Sunday, January 30, 2011

The Great Gatsby-Chapter One-Greg Davis

Chapter 1-Pages 1-21

The book opens with the narrator, Nick, explaining lessons learned from his father, primarily judging other people. In "the summer of twenty-two" Nick moved to New York on "the West Egg" to pursue his work in bonds. On the island he lives next door to the Gatsby's mansion. Nick knows many people from going to Yale and is invited to have dinner with his cousin Daisy and her husband, Tom Buchanan. At the party we are introduced to Jordan, a Golfer. After the party, Daisy and Tom want Nick to ask Jordan out on a date, but Nick goes home. When Nick returns to his house, he sees Gatsby out on a dock, and Gatsby disappears.

Tom Buchanan: "He had changed since his New Haven years. Now he was sturdy straw-haired man of thirty with a rather hard mouth and a supercilious manner. Two shining arrogant eyes had established dominance over his face and gave him the appearance of always leaning aggressively forward. Not even the effeminate swank of his riding clothes could hide the enormous power of that body-he seemed to fill those glistening boots until he strained the top lacing, and you could see a great pack of muscle shifting when his shoulder moved under his thin coat. It was a body capable of enormous leverage-cruel body." (Page 7-Fitzgerald)

-Powerful
-Cruel Body
-Hulking

Tom's role in this book has been to play a character full of testosterone and represents the class of wealthy, connected, and arrogant of the world. Everything he does is so he can have more power than everyone. In the first chapter we see that he has a lover in New York, this clearly shows that he can not appreciate his wife. Tom seems like a person who is a hypocrite, who does things without thinking of the consequences, and abuses others.

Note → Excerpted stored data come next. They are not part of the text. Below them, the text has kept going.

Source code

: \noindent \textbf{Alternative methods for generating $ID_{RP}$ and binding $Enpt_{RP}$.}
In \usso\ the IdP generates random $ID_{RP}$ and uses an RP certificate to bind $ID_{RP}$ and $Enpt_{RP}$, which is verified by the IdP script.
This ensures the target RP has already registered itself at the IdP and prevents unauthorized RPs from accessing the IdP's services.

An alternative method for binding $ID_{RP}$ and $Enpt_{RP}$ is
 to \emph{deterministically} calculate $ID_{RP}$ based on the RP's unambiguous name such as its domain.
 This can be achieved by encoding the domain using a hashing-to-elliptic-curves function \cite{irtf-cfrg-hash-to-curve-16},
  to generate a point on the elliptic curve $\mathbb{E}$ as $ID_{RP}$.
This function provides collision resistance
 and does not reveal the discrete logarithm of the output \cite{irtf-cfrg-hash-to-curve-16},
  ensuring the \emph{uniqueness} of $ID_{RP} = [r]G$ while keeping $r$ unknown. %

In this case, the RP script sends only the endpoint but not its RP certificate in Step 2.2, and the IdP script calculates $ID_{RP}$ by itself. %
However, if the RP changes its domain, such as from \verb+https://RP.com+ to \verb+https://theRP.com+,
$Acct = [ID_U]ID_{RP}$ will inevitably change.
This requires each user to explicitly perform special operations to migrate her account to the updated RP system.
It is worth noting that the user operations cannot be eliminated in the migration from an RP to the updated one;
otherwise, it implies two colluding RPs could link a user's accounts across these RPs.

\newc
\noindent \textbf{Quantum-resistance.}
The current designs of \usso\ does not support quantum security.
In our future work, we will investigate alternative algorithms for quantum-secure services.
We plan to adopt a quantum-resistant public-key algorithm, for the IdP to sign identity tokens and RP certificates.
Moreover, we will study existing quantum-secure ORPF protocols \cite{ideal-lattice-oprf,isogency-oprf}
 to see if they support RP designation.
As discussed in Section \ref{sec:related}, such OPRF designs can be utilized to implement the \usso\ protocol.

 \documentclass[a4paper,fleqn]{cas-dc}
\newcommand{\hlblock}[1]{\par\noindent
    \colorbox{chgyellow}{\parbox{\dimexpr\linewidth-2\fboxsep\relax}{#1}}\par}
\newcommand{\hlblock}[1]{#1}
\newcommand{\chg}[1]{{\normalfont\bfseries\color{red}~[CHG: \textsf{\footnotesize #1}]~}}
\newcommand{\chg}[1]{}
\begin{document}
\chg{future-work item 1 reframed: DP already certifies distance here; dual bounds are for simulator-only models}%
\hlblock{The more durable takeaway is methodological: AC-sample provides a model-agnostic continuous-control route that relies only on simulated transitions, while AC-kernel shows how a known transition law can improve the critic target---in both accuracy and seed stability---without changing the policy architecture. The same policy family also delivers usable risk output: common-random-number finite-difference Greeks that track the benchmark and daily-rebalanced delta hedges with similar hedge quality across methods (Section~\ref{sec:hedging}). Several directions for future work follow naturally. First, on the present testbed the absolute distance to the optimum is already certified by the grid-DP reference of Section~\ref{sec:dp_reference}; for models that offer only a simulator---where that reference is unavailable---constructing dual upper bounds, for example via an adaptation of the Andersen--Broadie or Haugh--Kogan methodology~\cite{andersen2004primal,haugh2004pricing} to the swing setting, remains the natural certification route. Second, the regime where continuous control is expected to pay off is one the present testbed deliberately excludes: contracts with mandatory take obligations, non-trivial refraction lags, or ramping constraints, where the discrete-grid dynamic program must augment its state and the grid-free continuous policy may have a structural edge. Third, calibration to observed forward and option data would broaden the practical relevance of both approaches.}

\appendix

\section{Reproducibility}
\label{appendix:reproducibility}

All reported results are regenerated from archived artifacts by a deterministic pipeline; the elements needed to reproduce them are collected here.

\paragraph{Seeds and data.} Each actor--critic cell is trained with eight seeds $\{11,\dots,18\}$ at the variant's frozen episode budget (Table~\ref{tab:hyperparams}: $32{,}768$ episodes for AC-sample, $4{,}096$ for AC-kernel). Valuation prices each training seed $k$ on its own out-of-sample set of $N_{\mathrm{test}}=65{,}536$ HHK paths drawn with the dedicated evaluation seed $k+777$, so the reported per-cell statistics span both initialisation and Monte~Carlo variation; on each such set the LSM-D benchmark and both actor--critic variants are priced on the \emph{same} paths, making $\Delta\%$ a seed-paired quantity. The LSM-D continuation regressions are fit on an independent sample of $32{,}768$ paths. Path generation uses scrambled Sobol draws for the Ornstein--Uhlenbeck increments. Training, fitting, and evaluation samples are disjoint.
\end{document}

"Whenever you fell like criticizing anyone," he told me, "just remember that all the people in this world haven't had the advantages that you've had." I enjoyed this quote especially since it goes back to the saying of, "try walking a mile in my shoes". The quote exemplifies Nick's status, that he has been a man of the world, with many experiences that many people have not gone through. Also, it shows the importance of others to be aware of what some people are going through before they judge them.